**Work order:** Your answer should be the exact lines of the data below from the one containing "New in teletype" through the one containing "To see your"; please include nothing else.

**Record excerpts:**

****************

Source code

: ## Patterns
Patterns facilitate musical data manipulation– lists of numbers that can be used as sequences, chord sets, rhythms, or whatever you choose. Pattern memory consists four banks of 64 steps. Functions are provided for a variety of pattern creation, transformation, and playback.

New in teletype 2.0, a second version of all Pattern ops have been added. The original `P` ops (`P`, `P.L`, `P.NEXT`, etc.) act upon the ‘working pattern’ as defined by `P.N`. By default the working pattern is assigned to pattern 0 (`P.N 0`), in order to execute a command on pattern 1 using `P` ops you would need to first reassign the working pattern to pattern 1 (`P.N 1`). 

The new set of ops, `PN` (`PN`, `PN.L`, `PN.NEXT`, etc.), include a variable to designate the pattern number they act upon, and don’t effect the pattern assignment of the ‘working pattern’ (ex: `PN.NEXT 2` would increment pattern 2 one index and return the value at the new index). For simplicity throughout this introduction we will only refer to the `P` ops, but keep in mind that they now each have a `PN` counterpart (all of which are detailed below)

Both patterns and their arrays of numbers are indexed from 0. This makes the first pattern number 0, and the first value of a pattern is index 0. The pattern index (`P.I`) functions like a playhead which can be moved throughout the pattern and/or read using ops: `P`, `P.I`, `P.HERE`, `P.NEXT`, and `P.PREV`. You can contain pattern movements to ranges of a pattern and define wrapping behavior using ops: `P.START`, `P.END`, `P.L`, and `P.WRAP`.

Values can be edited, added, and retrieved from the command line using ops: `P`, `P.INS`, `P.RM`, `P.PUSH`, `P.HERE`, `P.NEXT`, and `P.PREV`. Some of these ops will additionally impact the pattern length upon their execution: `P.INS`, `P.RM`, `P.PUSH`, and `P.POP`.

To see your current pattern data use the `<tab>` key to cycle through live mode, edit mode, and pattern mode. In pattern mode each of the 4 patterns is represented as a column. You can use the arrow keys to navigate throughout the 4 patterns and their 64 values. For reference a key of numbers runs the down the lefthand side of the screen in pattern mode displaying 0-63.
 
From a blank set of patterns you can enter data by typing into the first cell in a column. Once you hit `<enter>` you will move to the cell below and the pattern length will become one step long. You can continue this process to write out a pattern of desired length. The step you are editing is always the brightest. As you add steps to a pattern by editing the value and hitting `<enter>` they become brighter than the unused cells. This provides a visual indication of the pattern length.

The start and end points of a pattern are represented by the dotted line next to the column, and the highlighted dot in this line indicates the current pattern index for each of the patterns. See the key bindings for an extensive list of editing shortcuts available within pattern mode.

****************

**Response:**
New in teletype 2.0, a second version of all Pattern ops have been added. The original `P` ops (`P`, `P.L`, `P.NEXT`, etc.) act upon the ‘working pattern’ as defined by `P.N`. By default the working pattern is assigned to pattern 0 (`P.N 0`), in order to execute a command on pattern 1 using `P` ops you would need to first reassign the working pattern to pattern 1 (`P.N 1`). 

The new set of ops, `PN` (`PN`, `PN.L`, `PN.NEXT`, etc.), include a variable to designate the pattern number they act upon, and don’t effect the pattern assignment of the ‘working pattern’ (ex: `PN.NEXT 2` would increment pattern 2 one index and return the value at the new index). For simplicity throughout this introduction we will only refer to the `P` ops, but keep in mind that they now each have a `PN` counterpart (all of which are detailed below)

Both patterns and their arrays of numbers are indexed from 0. This makes the first pattern number 0, and the first value of a pattern is index 0. The pattern index (`P.I`) functions like a playhead which can be moved throughout the pattern and/or read using ops: `P`, `P.I`, `P.HERE`, `P.NEXT`, and `P.PREV`. You can contain pattern movements to ranges of a pattern and define wrapping behavior using ops: `P.START`, `P.END`, `P.L`, and `P.WRAP`.

Values can be edited, added, and retrieved from the command line using ops: `P`, `P.INS`, `P.RM`, `P.PUSH`, `P.HERE`, `P.NEXT`, and `P.PREV`. Some of these ops will additionally impact the pattern length upon their execution: `P.INS`, `P.RM`, `P.PUSH`, and `P.POP`.

To see your current pattern data use the `<tab>` key to cycle through live mode, edit mode, and pattern mode. In pattern mode each of the 4 patterns is represented as a column. You can use the arrow keys to navigate throughout the 4 patterns and their 64 values. For reference a key of numbers runs the down the lefthand side of the screen in pattern mode displaying 0-63.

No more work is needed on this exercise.